By Don F. Dwiggins
The Ledger
For Carl
Chambers, the country music business is "dog eat dog''. Chambers, of Auburndale,
is a country music performer and composer and a song he wrote in 1979,
"Close Enough to Perfect," is No.1 on country music charts this week,
sung by the award-winning group Alabama.
Chambers
performs around the state with his band, Southern Honey, also based in
Auburndale. The group will be performing in Lake Wales' annual Walesfest
on Friday and will open a show at the Winter Haven Speedway Sunday with
Terri Gibbs. Ms. Gibbs wrote "Somebody's Knocking," a song which made
the country Top 10 recently.
Southern Honey is composed of Joe Spann on banjo and lead guitar, Joni
Canova on drums and Chambers's wife, Nancy, on bass. Chambers is the main
vocalist for the group, and plays lead and rhythm guitar. Chambers hopes
to find a replacement for Cindy Cromeans, who plays piano, but will be
leaving soon. He also expects to recruit a steel guitar player from Maine.
Chambers
formed Southern Honey about two years ago, and the group is a blend of
diverse musical talents and backgrounds. Spann had beer. playing banjo,
and had recorded his own album of mostly selfcomposed tunes. With Southern
Honey, Spann is required to play lead guitar, something he has never done
before.
"We keep pretty open-minded about what each of, us likes - we're all from
different, musical backgrounds," Spann says.
Joni,
the daughter of Auburndale City Manager Bruce Canova, began playing drums
at 6, and before she joined Southern Honey, played mostly with groups
playing popular music. According to Chambers, Ms. Canova is one of the
few women in the country playing drums for a country music band.
"Making
the switch from popular to country music is pretty tough," she says. "It's
a completely different rhythm and the emphasis is different, too."
Nancy
Chambers had never played bass before she began playing with the group,
but now, she's an integral part of the band, as well as being the group's
business manager. "I knew three or four chords on the guitar I learned
as a kid, but that was it," says Mrs. Chambers. Her main interest is the
business aspect of Southern Honey because, she says, "some hot bass player
might come along and steal my job away, but I'll still have something
to do."
Seven
years ago, Chambers was into rock 'n' roll, but went back to his roots
and began playing country music. "I didn't like what rock 'n' roll was
doing," says Chambers. "Country music wasn't 'in' when I was in high school
- the only places that had country music were dives."
Chambers
and Southern Honey pride themselves on not playing Top 40 country music
hits, but prefer to play songs composed by Chambers or of their own selection.
"We're
not going to sacrifice our art for money," says Mrs. Chambers. Spann agrees:
"We've already been that route - playing the same thing six nights a week."
The
group also has vowed to stay out of the bar scene, says Chambers. "About
four months ago we stopped doing bars. We want to play in nice places,
not in a place full of drunks that aren't even listening," he says. "It's
getting to the point where we can compete with just about any country
music band around and blow them off the stage."
Chambers
is hesitant to label the type of music his band plays, saying he tends
to shy away from labels all together. "I'd say we are a country music
band, but with our own personal influences," he says.

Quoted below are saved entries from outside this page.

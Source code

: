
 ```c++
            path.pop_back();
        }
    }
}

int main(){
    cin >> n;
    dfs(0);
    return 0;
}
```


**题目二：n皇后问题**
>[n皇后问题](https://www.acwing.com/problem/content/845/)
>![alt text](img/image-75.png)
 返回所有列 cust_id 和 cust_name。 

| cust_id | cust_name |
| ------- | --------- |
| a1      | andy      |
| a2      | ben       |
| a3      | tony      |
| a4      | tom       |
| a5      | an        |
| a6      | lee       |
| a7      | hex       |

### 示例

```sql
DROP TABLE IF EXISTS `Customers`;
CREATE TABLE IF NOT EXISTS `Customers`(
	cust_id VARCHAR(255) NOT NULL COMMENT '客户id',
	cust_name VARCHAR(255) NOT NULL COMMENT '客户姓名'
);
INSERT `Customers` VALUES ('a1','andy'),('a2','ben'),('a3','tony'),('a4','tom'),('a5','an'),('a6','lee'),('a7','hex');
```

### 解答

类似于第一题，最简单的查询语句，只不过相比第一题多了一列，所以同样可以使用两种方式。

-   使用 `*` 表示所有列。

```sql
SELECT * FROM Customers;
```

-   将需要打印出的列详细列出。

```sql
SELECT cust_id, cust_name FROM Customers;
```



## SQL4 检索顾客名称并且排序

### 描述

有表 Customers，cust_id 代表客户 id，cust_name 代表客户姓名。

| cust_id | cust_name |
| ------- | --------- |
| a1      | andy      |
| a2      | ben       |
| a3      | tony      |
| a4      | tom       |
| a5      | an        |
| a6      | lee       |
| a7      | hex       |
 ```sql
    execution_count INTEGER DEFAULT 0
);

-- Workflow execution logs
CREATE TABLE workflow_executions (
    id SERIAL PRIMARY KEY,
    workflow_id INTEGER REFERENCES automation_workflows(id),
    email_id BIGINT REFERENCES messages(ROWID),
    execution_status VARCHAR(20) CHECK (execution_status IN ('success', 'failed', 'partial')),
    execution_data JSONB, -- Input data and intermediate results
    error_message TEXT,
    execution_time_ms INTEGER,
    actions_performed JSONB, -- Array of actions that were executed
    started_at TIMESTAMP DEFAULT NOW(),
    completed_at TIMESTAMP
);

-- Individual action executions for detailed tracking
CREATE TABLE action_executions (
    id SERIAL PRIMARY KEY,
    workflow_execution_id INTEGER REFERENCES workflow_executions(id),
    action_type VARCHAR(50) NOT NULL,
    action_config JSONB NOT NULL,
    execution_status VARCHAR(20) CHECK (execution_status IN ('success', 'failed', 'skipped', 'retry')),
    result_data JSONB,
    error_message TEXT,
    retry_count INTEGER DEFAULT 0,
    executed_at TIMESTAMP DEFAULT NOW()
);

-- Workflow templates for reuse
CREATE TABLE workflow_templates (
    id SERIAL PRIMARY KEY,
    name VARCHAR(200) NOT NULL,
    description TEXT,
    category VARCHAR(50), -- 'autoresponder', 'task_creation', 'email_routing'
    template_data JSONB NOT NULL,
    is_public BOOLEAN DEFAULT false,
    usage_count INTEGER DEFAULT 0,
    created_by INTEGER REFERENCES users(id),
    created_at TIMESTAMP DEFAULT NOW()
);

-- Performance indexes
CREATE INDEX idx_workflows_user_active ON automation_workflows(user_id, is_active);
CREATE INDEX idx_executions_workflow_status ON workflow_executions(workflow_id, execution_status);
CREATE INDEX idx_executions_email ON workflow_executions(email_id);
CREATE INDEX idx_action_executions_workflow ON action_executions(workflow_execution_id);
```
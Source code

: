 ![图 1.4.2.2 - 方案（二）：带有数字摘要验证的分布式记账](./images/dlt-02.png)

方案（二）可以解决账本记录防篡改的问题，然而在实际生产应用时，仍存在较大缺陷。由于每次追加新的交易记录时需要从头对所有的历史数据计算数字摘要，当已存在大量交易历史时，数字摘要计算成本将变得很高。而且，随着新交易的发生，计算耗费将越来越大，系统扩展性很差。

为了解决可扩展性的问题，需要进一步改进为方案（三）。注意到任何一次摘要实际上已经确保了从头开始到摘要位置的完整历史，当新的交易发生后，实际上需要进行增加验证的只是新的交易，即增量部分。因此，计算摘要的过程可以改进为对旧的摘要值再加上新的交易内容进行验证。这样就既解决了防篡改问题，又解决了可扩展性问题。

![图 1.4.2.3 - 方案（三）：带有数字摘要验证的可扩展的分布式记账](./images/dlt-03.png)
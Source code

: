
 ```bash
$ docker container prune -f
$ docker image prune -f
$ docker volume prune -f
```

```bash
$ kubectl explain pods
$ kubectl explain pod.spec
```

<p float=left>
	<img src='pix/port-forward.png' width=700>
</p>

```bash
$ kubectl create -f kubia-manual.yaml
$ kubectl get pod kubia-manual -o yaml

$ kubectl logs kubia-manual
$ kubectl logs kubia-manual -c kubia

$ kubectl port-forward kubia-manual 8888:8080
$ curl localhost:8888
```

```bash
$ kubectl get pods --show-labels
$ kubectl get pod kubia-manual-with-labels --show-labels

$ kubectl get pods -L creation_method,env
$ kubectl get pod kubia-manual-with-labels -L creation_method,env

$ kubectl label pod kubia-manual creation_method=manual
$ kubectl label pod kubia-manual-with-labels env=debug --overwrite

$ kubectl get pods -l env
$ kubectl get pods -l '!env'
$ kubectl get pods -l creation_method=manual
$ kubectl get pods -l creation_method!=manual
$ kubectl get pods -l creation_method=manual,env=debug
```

For Chambers, having one of the songs he wrote being No. 1 on the charts
is just another stepping stone to success. But, he adds, he really hasn't
mapped out his course to success. "I believe in letting it (your music
career) run its own course, and when you see opportunities, take those
that you want and let the others go."
"Close Enough to Perfect" isn't the first time one of his songs has done
well. Two years ago a song he wrote and performed, "Take Me Home With
You," reached the charts.
"It
got to the charts, but it didn't do so well," he says.
If
success strikes Chambers, it may mean he will have to leave the group
for Nashville, but the rest of the group aren't in tears about it. For
them, it would signify another opportunity. After all, says Chambers,
"It's who you know, how well you know them and what they can do that matters."